I wish I could give a stronger answer on this.  In truth I think not only Chakras, but yoga, acupuncture, and a number of other practices which invoke these same ideas, are to be avoided. I am well aware that this is an extremely unpopular viewpoint, and that I am ignorant in these regards, but I am not ignorant in regards to Christainity, and I think their assumptions are not reconcilable with the values of Christianity.  In fact I think these practices are rooted in presumptions that are occult, in that they call on spiritual powers besides God, atheistic, as they reduce God to an impersonal force, and may even idolatrous.

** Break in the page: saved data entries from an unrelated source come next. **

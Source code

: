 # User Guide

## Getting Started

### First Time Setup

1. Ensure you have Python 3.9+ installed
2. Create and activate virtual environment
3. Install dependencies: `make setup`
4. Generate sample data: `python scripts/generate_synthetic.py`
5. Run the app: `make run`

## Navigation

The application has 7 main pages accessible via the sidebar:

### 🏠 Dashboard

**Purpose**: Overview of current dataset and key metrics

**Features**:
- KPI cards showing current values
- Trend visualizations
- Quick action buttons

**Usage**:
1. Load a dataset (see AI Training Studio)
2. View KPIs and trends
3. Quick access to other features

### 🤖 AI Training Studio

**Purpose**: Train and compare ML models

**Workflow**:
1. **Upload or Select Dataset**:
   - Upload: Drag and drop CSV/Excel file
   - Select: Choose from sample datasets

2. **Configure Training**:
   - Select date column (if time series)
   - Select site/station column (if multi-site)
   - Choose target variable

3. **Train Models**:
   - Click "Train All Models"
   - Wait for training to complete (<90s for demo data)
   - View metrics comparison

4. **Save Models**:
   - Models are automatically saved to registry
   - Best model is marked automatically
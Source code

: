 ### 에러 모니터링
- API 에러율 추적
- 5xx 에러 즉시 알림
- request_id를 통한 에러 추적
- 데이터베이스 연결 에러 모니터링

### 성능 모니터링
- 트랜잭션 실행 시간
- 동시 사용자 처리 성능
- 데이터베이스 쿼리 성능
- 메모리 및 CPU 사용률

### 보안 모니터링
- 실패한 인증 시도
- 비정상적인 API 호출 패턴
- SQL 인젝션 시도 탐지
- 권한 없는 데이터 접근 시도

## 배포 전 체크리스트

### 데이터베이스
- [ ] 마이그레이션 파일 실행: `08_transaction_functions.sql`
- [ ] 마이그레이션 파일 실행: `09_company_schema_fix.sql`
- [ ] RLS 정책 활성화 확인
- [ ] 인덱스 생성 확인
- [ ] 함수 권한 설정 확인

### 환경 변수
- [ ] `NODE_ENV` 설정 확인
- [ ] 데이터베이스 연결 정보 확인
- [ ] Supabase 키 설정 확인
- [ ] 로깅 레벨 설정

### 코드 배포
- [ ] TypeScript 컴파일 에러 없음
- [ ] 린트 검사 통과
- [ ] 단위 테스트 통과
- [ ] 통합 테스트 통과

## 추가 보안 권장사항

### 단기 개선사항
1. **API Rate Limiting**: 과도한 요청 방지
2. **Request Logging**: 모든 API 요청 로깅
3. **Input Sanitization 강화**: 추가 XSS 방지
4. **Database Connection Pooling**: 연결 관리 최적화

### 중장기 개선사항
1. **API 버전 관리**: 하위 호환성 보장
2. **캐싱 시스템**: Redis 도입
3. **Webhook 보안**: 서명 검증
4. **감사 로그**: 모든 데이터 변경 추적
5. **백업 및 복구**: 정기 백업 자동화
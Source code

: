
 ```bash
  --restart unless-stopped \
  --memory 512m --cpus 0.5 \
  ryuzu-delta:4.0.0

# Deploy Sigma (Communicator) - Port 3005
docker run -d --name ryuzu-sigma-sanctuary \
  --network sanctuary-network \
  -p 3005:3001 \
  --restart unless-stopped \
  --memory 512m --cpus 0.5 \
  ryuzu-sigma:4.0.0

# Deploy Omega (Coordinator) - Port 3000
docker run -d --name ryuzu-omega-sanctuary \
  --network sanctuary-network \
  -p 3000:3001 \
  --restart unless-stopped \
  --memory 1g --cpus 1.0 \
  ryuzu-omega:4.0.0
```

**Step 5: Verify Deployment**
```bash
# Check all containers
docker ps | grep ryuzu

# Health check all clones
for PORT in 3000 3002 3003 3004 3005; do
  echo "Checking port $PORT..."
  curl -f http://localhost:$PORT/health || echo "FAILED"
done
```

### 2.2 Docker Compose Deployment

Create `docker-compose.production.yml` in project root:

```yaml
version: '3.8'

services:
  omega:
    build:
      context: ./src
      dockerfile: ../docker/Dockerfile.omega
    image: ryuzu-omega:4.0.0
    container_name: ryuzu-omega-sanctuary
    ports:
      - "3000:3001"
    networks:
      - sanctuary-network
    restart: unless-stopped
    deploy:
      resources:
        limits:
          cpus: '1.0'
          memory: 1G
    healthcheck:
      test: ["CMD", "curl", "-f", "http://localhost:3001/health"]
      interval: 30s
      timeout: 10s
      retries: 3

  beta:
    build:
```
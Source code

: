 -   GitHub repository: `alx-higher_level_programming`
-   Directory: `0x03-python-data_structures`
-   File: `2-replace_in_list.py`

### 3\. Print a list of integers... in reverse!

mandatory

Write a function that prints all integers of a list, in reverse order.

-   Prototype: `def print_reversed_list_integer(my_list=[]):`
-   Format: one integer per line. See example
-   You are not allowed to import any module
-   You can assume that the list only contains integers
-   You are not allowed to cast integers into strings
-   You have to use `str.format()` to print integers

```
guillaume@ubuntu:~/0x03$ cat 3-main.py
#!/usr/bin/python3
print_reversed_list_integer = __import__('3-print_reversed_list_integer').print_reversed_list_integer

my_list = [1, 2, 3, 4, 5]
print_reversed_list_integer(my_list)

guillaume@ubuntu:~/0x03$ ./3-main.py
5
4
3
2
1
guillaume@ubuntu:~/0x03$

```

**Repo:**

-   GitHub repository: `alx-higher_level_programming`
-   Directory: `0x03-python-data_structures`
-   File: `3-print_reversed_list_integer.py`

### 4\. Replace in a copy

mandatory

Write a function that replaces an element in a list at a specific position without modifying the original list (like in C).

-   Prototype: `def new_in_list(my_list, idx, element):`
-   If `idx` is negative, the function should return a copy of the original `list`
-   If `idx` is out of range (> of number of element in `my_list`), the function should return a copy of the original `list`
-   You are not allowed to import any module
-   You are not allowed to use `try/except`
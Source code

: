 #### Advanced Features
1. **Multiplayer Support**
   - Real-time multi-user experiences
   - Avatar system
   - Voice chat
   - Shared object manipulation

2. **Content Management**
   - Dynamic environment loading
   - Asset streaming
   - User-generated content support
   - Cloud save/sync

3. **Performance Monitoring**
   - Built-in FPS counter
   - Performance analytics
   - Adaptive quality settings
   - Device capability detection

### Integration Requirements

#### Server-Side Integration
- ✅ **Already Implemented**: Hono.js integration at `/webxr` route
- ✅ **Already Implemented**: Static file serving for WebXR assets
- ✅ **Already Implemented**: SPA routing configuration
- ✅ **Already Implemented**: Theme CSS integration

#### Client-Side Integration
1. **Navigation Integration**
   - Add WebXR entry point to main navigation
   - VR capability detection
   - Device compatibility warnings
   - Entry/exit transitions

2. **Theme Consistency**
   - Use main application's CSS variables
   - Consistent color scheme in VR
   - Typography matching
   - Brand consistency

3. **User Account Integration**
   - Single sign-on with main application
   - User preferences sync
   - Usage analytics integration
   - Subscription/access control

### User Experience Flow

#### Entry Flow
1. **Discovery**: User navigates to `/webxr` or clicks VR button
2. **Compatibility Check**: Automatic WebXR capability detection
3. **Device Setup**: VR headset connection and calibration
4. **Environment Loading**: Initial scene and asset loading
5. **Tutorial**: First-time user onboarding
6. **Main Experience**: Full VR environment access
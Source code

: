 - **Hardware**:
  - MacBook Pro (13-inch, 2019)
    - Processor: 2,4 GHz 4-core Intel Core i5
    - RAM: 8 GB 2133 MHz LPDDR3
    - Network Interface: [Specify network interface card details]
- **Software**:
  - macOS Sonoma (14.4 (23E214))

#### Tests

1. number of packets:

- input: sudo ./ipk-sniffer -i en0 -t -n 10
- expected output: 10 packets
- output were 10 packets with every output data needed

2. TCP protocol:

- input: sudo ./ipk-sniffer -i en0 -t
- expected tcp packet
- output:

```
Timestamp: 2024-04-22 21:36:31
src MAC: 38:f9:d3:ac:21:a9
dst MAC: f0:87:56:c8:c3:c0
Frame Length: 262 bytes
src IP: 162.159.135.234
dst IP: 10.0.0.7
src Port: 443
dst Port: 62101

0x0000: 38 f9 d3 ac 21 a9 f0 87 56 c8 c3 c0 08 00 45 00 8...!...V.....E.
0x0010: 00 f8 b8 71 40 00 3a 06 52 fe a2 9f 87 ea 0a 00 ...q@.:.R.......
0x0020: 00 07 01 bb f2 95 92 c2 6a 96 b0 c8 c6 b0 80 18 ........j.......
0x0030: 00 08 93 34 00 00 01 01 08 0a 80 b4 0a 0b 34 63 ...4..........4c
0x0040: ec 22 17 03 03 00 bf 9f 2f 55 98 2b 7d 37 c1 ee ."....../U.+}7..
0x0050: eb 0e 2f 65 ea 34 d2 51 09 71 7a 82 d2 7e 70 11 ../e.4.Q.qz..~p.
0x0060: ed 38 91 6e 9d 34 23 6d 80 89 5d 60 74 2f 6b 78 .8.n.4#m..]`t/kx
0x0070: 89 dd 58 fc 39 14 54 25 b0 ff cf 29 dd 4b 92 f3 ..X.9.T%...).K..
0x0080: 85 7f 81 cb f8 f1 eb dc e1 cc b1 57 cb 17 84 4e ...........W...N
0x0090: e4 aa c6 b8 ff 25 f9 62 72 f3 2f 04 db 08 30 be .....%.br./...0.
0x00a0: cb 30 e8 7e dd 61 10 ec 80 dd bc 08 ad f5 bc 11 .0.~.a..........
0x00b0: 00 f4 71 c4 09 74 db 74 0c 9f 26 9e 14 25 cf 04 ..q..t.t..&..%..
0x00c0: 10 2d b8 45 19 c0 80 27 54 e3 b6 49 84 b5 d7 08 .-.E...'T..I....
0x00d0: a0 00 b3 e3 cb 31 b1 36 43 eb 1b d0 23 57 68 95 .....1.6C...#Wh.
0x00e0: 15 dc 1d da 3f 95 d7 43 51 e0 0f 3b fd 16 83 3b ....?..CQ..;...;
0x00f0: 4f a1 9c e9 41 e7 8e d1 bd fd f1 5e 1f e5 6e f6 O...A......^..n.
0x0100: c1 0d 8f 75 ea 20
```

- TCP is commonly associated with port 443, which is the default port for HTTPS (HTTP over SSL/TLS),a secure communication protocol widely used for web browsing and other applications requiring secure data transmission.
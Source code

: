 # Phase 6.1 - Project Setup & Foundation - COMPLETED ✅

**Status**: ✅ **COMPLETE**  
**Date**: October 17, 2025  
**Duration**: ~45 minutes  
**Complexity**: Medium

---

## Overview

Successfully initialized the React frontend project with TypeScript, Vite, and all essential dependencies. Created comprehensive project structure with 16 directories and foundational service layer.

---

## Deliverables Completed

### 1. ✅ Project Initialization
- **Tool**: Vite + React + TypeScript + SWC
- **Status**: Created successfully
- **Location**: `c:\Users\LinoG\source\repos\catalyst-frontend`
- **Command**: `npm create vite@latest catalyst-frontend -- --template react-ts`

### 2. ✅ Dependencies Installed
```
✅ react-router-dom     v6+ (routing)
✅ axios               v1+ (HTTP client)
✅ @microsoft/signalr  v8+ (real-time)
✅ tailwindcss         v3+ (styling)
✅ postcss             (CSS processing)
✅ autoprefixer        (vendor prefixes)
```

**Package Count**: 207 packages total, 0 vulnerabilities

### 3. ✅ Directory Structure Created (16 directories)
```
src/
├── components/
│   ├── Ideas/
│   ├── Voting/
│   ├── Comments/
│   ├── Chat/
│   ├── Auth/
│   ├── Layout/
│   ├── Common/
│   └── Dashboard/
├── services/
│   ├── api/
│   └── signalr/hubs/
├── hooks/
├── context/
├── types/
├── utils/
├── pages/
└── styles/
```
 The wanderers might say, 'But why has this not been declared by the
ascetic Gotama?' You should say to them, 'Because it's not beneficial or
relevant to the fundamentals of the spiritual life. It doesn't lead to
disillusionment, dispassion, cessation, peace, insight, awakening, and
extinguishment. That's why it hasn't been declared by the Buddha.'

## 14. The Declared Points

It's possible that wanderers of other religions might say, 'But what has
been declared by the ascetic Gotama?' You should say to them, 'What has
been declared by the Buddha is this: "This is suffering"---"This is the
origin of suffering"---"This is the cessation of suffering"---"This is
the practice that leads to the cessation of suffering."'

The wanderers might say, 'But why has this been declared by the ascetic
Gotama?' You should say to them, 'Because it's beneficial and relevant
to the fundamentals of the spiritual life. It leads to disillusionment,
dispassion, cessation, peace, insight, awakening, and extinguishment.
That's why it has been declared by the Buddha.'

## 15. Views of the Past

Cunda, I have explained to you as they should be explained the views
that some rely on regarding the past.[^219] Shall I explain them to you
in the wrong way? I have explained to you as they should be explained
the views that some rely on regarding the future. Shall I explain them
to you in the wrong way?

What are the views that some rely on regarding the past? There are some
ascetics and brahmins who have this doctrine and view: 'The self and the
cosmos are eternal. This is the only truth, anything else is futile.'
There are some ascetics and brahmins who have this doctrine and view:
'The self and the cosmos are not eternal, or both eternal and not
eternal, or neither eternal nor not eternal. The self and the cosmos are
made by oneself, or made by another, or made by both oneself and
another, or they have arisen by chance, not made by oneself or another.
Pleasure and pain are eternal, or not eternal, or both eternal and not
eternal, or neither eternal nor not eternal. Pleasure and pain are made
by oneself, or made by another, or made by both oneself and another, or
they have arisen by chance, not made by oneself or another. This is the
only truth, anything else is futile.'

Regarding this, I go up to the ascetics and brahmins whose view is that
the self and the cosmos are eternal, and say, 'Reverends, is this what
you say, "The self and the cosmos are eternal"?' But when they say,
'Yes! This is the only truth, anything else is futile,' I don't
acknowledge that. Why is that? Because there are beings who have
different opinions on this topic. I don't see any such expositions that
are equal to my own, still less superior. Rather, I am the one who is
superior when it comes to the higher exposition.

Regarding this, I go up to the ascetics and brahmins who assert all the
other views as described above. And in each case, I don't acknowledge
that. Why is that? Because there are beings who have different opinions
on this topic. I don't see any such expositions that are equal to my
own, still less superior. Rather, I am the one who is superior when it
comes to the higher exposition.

I do not want to go so far as some have done as to call these practices 'demonic', but I do have to ask the question-  if it is not a physical or psychological reality, then is it spiritual?  If it is spiritual but not rooted in a Christain understanding of God... then precisely which spiritual reality is it rooted in?  There are certainly some red flags here.

Here are a couple of quotes from the Catechism, that don't address Chakras specifically, but related ideologies.  Certainly some food for thought!

2117 All practices of magic or sorcery, by which one attempts to tame occult powers, so as to place them at one's service and have a supernatural power over others - even if this were for the sake of restoring their health - are gravely contrary to the virtue of religion. These practices are even more to be condemned when accompanied by the intention of harming someone, or when they have recourse to the intervention of demons. Wearing charms is also reprehensible. Spiritism often implies divination or magical practices; the Church for her part warns the faithful against it. Recourse to so-called traditional cures does not justify either the invocation of evil powers or the exploitation of another's credulity.

2126 Atheism is often based on a false conception of human autonomy, exaggerated to the point of refusing any dependence on God. Yet, "to acknowledge God is in no way to oppose the dignity of man, since such dignity is grounded and brought to perfection in God...." "For the Church knows full well that her message is in harmony with the most secret desires of the human heart."